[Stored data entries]
++++++++

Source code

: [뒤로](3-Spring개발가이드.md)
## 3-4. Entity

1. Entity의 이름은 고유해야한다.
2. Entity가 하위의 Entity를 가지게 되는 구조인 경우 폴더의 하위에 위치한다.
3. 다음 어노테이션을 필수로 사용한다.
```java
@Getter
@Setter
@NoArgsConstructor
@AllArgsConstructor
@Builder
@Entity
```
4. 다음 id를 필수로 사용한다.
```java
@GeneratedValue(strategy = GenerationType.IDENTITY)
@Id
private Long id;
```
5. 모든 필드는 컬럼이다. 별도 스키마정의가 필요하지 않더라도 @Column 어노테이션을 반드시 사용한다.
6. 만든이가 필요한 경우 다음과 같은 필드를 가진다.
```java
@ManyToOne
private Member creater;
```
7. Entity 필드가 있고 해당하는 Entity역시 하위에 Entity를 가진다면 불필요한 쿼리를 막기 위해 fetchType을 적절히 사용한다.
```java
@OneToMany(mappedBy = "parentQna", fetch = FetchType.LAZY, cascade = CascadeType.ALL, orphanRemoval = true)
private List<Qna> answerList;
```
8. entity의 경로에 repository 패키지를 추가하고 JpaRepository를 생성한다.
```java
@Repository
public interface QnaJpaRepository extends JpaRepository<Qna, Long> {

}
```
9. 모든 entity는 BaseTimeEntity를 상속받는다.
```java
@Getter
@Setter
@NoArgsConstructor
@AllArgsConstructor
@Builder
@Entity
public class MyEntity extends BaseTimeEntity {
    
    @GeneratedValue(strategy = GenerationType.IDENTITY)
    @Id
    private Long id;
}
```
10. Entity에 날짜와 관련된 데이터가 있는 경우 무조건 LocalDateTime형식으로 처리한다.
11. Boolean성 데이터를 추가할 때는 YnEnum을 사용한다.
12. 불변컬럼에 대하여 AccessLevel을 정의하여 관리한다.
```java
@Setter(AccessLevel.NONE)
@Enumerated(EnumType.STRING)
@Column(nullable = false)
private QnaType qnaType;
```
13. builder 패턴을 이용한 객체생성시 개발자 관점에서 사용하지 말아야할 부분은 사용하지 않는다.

++++++++

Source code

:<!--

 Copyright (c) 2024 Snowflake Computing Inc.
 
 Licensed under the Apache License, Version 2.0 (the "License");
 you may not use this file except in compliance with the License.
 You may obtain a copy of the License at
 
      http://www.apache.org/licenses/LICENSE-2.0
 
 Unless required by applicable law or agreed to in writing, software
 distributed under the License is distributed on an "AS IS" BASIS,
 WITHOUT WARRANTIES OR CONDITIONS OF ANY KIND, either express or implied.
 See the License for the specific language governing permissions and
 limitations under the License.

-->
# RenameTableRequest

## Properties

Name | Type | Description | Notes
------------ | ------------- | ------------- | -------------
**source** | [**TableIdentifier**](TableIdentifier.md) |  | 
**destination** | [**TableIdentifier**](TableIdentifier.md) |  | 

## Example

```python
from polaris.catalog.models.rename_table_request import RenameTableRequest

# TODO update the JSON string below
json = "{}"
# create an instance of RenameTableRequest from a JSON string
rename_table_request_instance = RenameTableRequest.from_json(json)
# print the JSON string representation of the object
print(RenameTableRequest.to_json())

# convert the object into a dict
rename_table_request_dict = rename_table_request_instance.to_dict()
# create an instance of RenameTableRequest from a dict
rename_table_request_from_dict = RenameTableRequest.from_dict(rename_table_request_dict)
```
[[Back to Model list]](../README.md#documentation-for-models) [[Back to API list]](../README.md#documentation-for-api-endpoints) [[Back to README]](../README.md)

++++++++

**Work instructions**
Retype the portion of the data above that starts on the line with "# RenameTableRequest" and finishes on the line with "[[Back to Model", including both of those lines.

**Written answer**
# RenameTableRequest

## Properties

Name | Type | Description | Notes
------------ | ------------- | ------------- | -------------
**source** | [**TableIdentifier**](TableIdentifier.md) |  | 
**destination** | [**TableIdentifier**](TableIdentifier.md) |  | 

## Example

```python
from polaris.catalog.models.rename_table_request import RenameTableRequest

# TODO update the JSON string below
json = "{}"
# create an instance of RenameTableRequest from a JSON string
rename_table_request_instance = RenameTableRequest.from_json(json)
# print the JSON string representation of the object
print(RenameTableRequest.to_json())

# convert the object into a dict
rename_table_request_dict = rename_table_request_instance.to_dict()
# create an instance of RenameTableRequest from a dict
rename_table_request_from_dict = RenameTableRequest.from_dict(rename_table_request_dict)
```
[[Back to Model list]](../README.md#documentation-for-models) [[Back to API list]](../README.md#documentation-for-api-endpoints) [[Back to README]](../README.md)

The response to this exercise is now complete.